民医連新聞

2021年8月3日

第3回評議員会のポイント 岸本事務局長に聞く 総選挙を見据えいのち暮らし優先の日本へ

 全日本民医連は8月21~22日に開く第3回評議員会方針(案)を出しました。半年後に迫った第45回総会に向けて重点を明確にする同方針(案)のポイントは? 全日本民医連の岸本啓介事務局長に聞きました。(丸山いぶき記者)

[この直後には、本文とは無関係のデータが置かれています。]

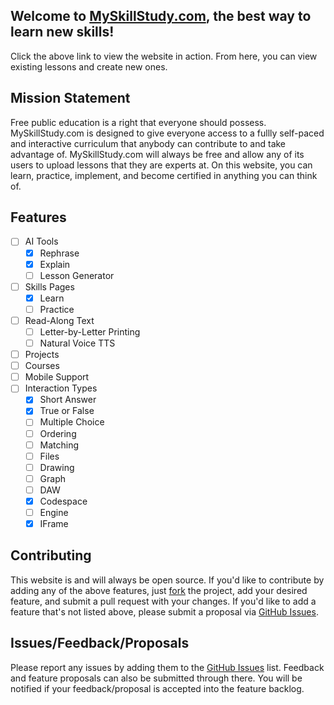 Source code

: ## Welcome to [MySkillStudy.com](https://myskillstudy.com), the best way to learn new skills!

Click the above link to view the website in action. From here, you can view existing lessons and create new ones.

## Mission Statement

Free public education is a right that everyone should possess. MySkillStudy.com is designed to give everyone access to a fullly self-paced and interactive curriculum that anybody can contribute to and take advantage of. MySkillStudy.com will always be free and allow any of its users to upload lessons that they are experts at. On this website, you can learn, practice, implement, and become certified in anything you can think of.

## Features
- [ ] AI Tools
  - [x] Rephrase
  - [x] Explain
  - [ ] Lesson Generator
- [ ] Skills Pages
  - [x] Learn
  - [ ] Practice
- [ ] Read-Along Text
  - [ ] Letter-by-Letter Printing
  - [ ] Natural Voice TTS
- [ ] Projects
- [ ] Courses
- [ ] Mobile Support
- [ ] Interaction Types
  - [x] Short Answer
  - [x] True or False
  - [ ] Multiple Choice
  - [ ] Ordering
  - [ ] Matching
  - [ ] Files
  - [ ] Drawing
  - [ ] Graph
  - [ ] DAW
  - [x] Codespace
  - [ ] Engine
  - [x] IFrame

## Contributing
This website is and will always be open source. If you'd like to contribute by adding any of the above features, just [fork](https://github.com/DerekSturm263/Lesson-Host/fork) the project, add your desired feature, and submit a pull request with your changes. If you'd like to add a feature that's not listed above, please submit a proposal via [GitHub Issues](https://github.com/DerekSturm263/Lesson-Host/issues).

## Issues/Feedback/Proposals
Please report any issues by adding them to the [GitHub Issues](https://github.com/DerekSturm263/Lesson-Host/issues) list. Feedback and feature proposals can also be submitted through there. You will be notified if your feedback/proposal is accepted into the feature backlog.
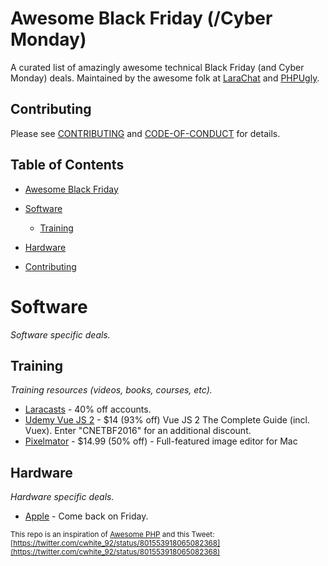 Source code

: # Awesome Black Friday (/Cyber Monday)

A curated list of amazingly awesome technical Black Friday (and Cyber Monday) deals. Maintained by the awesome folk at [LaraChat](https://larachat.co) and [PHPUgly](https://phpugly.com/).

## Contributing
Please see [CONTRIBUTING](https://github.com/smayzes/awesome-blackfriday/blob/master/CONTRIBUTING.md) and [CODE-OF-CONDUCT](https://github.com/smayzes/awesome-blackfriday/blob/master/CODE-OF-CONDUCT.md) for details.

## Table of Contents
- [Awesome Black Friday](#awesome-black-friday)
- [Software](#software)
    - [Training](#software-training)
- [Hardware](#hardware)


- [Contributing](#contributing)


# Software
*Software specific deals.*

## Training
*Training resources (videos, books, courses, etc).*
* [Laracasts](https://laracasts.com/sales/2016) - 40% off accounts.
* [Udemy Vue JS 2](https://www.udemy.com/vuejs-2-the-complete-guide/) - $14 (93% off) Vue JS 2 The Complete Guide (incl. Vuex). Enter "CNETBF2016" for an additional discount.
* [Pixelmator](https://itunes.apple.com/us/app/pixelmator/id407963104) - $14.99 (50% off) - Full-featured image editor for Mac

## Hardware
*Hardware specific deals.*

* [Apple](http://www.apple.com/shop/gifts/one-day-shopping-event) - Come back on Friday.


<sup>This repo is an inspiration of [Awesome PHP](https://github.com/ziadoz/awesome-php) and this Tweet: [https://twitter.com/cwhite_92/status/801553918065082368](https://twitter.com/cwhite_92/status/801553918065082368)</sup>
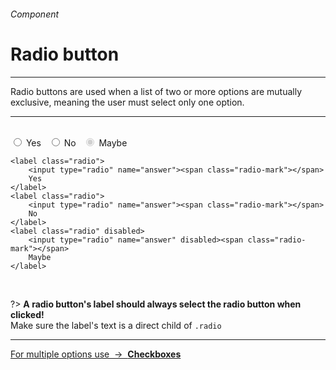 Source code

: <h6 class="is-uppercase has-text-grey has-text-weight-medium is-size-7-mobile">Component</h6><h1 class="title is-family-secondary is-size-2-mobile">Radio button</h1>
<hr class="is-visible is-size-3">
<p class="subtitle is-size-4-tablet is-family-secondary">
    <span class="has-text-weight-semibold">Radio buttons</span> are used when a list of two or more options are mutually exclusive, meaning the user must select only one option.
</p>
<hr class="is-visible is-size-2"><br>

<div class="box has-background-white-bis is-marginless is-large is-radiusless-bl is-radiusless-br">
    <label class="radio">
        <input type="radio" name="answer"><span class="radio-mark"></span>
        Yes
    </label>
    &nbsp;
    <label class="radio">
        <input type="radio" name="answer"><span class="radio-mark"></span>
        No
    </label>
    &nbsp;
    <label class="radio" disabled>
        <input type="radio" name="answer" disabled checked><span class="radio-mark"></span>
        Maybe
    </label>
</div>

    <label class="radio">
        <input type="radio" name="answer"><span class="radio-mark"></span>
        Yes
    </label>
    <label class="radio">
        <input type="radio" name="answer"><span class="radio-mark"></span>
        No
    </label>
    <label class="radio" disabled>
        <input type="radio" name="answer" disabled><span class="radio-mark"></span>
        Maybe
    </label>
<br>

?> **A radio button's label should always select the radio button when clicked!**<br>Make sure the label's text is a direct child of `.radio`

<hr>

<a href="#/checkbox" class="box is-well has-text-grey-dark">
    For multiple options use &nbsp;→&nbsp; <strong class="has-text-primary">Checkboxes</strong>
</a> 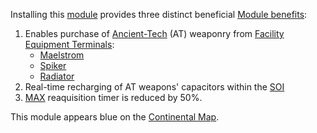 Installing this [module](../etc/Modules.md) provides three distinct
beneficial [Module benefits](../etc/Module_benefit.md):

1. Enables purchase of [Ancient-Tech](../terminology/Ancient_Technology.md) (AT)
   weaponry from [Facility](../locations/Facilities.md) [Equipment
   Terminals](Equipment_Terminal.md):
   - [Maelstrom](../weapons/Maelstrom.md)
   - [Spiker](../weapons/Spiker.md)
   - [Radiator](../weapons/Radiator.md)
2. Real-time recharging of AT weapons' capacitors within the
   [SOI](../locations/Sphere_of_Influence.md)
3. [MAX](Mechanized_Assault_Exo-Suit.md) reaquisition timer is reduced by 50%.

This module appears blue on the [Continental
Map](../etc/Continental_Map.md).

<!--[Category:Game Items](Category:Game_Items.md)-->
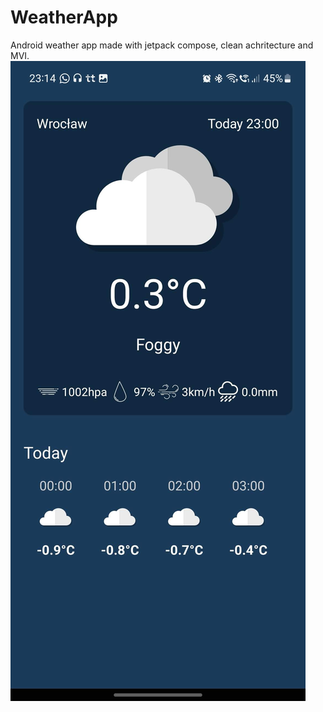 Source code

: # WeatherApp
Android weather app made with jetpack compose, clean achritecture and MVI.
![picture](https://github.com/Pelc314/WeatherApp/blob/master/mainscreen.jpg)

 私たちは過去にない試練のなか連帯し、団結して奮闘してきました。互いの奮闘をたたえあい、さらに確信をもって実践し、展望を切り開きましょう。
 第45回総会までの残る半年間は、新型コロナウイルス感染症へのとりくみ(第1章)とともに、第3章で示した(1)いのちを優先し憲法を生かす社会をめざす運動、(2)健康格差にタックルし「医療・介護活動の2つの柱」の深化、受療権を守るたたかいと経営、(3)高い倫理観と変革の視点を養う職員育成、医師の確保と養成の前進、をすすめていきます。

■医療崩壊くり返すな

 第1章では、新型コロナウイルス感染症へのとりくみと今後の対策について、とりわけ今般の感染急拡大への危機感をのべました。
 政府が国民にあらゆる面で自粛を求める一方で、東京オリンピック・パラリンピックの開催を強行したことは、完全に矛盾したメッセージであり、感染拡大は必至です。全日本民医連は、「いまからでも中止の決断を」と求めます。
 第4波の大阪では、重症病床使用率が5月に108%、大阪府が当初確保した重症病床数の150%となり、医療が崩壊しました。その結果、重症患者が軽症・中等症対応の医療機関や施設に留め置かれ、保健所のフォローアップや救急搬送体制も破たん、死者が増加しました。二度とくり返してはなりません。
 全日本民医連はひきつづき、職員のいのちと健康を守る活動を第一義的課題とし、第5波を最小限の被害にとどめる運動として、ワクチン接種、検査の拡充、生業(なりわい)と生活が成り立つ補償、医療・介護事業所への財政支援・減収補てんに全力をあげます。

■政府の失政は明らか

 第2章では、第2回評議員会からの半年間の情勢の特徴をまとめました。
 菅政権は今なお、国がこれまで医療費を削減し、感染症病床や保健所の体制整備、人材育成を怠ってきたことへの反省・総括をしていません。骨太方針2021では的外れにも、国・自治体から医療機関への要請・指示権限強化などを掲げ、社会保障解体をさらにすすめようとしています。
 立憲主義・民主主義の破壊に加え、ジェンダー平等やLGBTをめぐる差別発言、デジタル監視法、土地利用規制法の採決強行など、基本的人権すら制限。戦争する国づくり、憲法改悪にも固執し、「憲法改正国民投票法」の改定を強行しました。自らのコロナ対応の失政を改憲論議にすり替え、緊急事態条項の創設もねらっています。

■第45回総会に向けて

 秋の総選挙は、政権交代も視野に入れた大きな節目になります。理事会は「いのちが最優先される社会への転換を」と総選挙の要求を決定しました。第3章では職員のみなさんに、主権者、医療・介護・福祉の従事者として、いのちの現場から選挙に参加することを呼びかけます。先の国会で強行採決された医療を壊す2つの法律、消費税を財源に病床削減を推進する法律と、75歳以上の高齢者の医療費窓口負担を2割化する法律の実施中止、見直しを実現しましょう。
 コロナ禍の影響は多岐にわたります。人権や倫理にかかわる問題にも直面しています。日常に潜む人権侵害に気づけるかどうかが私たちに問われています。「人権Cafe」に全職員でとりくみ、共同組織とともに「いのちの相談所」や食糧支援など、困難を抱えるすべての人を対象に、とりくみを発展させましょう。
 経営はコロナ関連の補助金などを勝ち取り、一時的に改善したものの、依然、厳しい状況です。患者負担の軽減、診療報酬・介護報酬の大幅引き上げへ、たたかいを強めましょう。
 医師の確保と養成、働き方改革もかならず前進しなければならない課題です。この点ではぜひ、第3回評議員会で積極的な議論を期待します。